英語表記:NMR: Nuclear Magnetic Resonance

 原子核の核磁気モーメントと電磁波の吸収の関係を利用した分子構造解析法である。
 原子核は一つの小さな磁石の性質を持っている(核磁気モーメント)。それを磁場の中に置くと二つの配向を取り,二つの異なるエネルギーに分裂する(ゼーマン分裂)。ここに電磁波を照射すると二つのエネルギー差に相当する吸収(共鳴吸収)が起きる。この吸収はもちろん核種によって異なるが,同種の核でも,核の周囲の状況たとえば,電子密度や他の原子核の有無によって変化する。そこで吸収スペクトルから分子構造や状態に関する情報がえられる。測定に当たっては電磁波の照射および信号の検出の仕方に二通りある。一つは,静磁場あるいは周波数を掃引しながら弱い連続波を照射し吸収を観測する方法で,CW法(Continuous Wave)という。スペクトルの幅が広い時は一般にCW法が用いられる。他は,強い電磁波をパルス的に照射し,その後に現われる自由誘導減衰(FID: Free Induction Decay)信号を観測する方法で,パルス法という。FID信号は時間軸に対する信号となるので,これをフーリエ変換して周波数スペクトルをえる。パルス法は感度が高くパルスの組み合わせにより種々の測定ができる。

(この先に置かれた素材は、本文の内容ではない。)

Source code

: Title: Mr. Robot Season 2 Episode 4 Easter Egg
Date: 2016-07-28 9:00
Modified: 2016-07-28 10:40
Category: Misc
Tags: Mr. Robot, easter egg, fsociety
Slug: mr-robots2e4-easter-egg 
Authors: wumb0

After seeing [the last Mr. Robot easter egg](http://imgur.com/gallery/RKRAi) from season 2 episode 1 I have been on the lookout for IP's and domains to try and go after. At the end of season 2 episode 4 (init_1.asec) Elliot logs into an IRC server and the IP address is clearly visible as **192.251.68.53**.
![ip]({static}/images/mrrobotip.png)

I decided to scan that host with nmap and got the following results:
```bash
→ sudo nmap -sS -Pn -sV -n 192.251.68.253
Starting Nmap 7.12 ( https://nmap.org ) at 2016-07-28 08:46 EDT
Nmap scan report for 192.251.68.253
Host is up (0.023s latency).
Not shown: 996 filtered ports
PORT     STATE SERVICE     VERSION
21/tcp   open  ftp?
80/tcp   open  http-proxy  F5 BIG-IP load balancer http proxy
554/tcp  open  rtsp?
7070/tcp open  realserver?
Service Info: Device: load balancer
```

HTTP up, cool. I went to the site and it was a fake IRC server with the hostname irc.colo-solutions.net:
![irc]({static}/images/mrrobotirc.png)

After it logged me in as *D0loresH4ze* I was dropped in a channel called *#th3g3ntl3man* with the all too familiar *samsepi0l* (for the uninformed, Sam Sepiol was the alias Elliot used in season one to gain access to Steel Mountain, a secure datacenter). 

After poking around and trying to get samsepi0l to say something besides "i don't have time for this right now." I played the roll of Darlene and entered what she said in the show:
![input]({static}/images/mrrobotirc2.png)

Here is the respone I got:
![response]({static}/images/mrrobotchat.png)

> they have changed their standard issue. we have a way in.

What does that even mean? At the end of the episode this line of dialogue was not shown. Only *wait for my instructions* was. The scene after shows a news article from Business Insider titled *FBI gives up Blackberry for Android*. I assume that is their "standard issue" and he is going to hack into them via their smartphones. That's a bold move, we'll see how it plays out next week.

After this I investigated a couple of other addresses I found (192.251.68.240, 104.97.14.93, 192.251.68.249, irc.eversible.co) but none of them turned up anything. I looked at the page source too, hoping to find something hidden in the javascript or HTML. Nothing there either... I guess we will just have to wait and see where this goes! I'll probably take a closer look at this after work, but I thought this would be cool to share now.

 液体や溶液のスペクトルは線幅が狭く化学シフトの測定やスピン-スピン結合から分子構造を推定・解明することができる。固体試料では通常スペクトル幅が広く波形解析を必要とし,そこから構造や運動に関する情報をえている。しかし,固体高分解能NMRが発達し,液体と同じような線幅の狭いスペクトルがえられるようになり分子構造の推定も可能になっている。
 本方法は原理的にはバルクを対象にしており,表面界面の感度がよくないが,いわゆる表面分析法には分子構造や分子運動の情報をえる手法が少ないので,多孔質物質に吸着させて表面積を広くして分析するなどの工夫により,固体表面・界面への応用も行われている。